Both the line containing "## Department: Asian Art" and the line containing "## Timeline Work: False" belong to the span. Output exactly that span from the listing below, and nothing outside it.

···

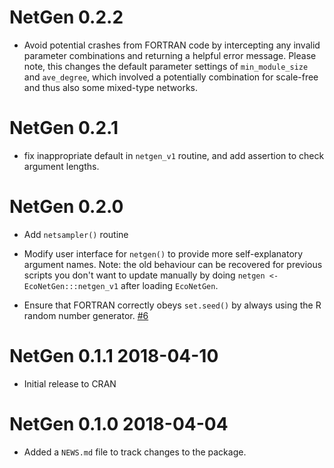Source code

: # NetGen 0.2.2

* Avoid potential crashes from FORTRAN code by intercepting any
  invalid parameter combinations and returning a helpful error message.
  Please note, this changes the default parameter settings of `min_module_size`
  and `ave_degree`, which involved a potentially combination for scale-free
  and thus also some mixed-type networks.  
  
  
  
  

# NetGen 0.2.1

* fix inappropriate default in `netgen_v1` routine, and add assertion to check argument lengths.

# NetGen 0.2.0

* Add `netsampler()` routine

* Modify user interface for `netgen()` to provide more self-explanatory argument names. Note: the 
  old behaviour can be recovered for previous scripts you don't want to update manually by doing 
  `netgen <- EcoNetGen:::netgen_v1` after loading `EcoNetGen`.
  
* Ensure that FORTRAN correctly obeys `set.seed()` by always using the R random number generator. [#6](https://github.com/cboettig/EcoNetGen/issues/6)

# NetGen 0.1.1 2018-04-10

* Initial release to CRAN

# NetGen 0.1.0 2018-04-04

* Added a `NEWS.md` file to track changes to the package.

···

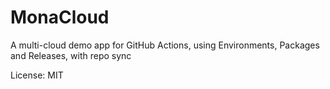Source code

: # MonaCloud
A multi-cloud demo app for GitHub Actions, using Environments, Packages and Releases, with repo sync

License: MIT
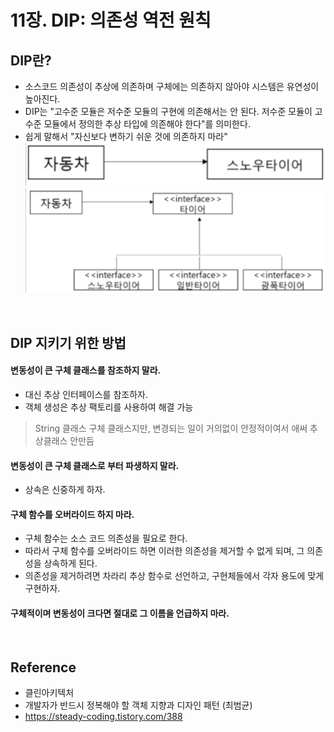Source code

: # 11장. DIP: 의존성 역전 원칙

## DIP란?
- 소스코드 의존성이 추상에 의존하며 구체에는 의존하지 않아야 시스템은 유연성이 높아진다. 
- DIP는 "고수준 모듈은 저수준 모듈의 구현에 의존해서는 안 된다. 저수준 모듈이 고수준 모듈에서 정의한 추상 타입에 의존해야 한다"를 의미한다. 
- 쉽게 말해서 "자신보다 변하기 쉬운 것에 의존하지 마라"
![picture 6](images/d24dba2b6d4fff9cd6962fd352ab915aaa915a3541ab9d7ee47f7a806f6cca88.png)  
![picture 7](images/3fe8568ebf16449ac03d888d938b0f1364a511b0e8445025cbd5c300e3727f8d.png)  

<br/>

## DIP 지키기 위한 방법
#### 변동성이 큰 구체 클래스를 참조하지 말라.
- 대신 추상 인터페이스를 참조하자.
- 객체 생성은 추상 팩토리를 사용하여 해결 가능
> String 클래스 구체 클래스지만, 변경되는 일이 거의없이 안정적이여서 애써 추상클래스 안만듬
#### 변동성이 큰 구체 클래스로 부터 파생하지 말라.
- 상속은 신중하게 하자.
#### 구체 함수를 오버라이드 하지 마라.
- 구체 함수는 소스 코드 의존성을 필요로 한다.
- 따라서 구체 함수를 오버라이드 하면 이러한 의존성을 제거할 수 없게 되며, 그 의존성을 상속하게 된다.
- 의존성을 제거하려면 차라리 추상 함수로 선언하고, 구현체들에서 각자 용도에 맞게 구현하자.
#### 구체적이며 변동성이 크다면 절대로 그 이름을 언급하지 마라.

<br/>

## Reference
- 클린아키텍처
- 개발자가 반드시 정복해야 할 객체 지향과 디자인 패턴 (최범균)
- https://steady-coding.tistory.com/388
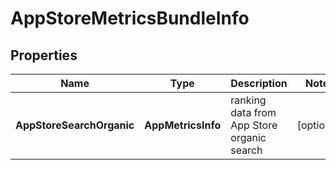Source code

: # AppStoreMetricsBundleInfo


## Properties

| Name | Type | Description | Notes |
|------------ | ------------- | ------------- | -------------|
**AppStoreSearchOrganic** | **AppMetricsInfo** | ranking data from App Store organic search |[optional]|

···

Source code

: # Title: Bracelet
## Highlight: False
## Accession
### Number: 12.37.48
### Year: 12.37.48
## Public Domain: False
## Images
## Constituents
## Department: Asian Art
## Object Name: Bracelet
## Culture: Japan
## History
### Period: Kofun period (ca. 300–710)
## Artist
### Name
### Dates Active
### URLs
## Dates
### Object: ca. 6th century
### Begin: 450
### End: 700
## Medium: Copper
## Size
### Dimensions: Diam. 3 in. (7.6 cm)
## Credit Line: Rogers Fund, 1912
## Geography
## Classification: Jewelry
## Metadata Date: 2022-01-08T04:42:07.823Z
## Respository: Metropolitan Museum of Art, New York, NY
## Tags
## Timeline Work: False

···

THE COMPLETED TASK:
## Department: Asian Art
## Object Name: Bracelet
## Culture: Japan
## History
### Period: Kofun period (ca. 300–710)
## Artist
### Name
### Dates Active
### URLs
## Dates
### Object: ca. 6th century
### Begin: 450
### End: 700
## Medium: Copper
## Size
### Dimensions: Diam. 3 in. (7.6 cm)
## Credit Line: Rogers Fund, 1912
## Geography
## Classification: Jewelry
## Metadata Date: 2022-01-08T04:42:07.823Z
## Respository: Metropolitan Museum of Art, New York, NY
## Tags
## Timeline Work: False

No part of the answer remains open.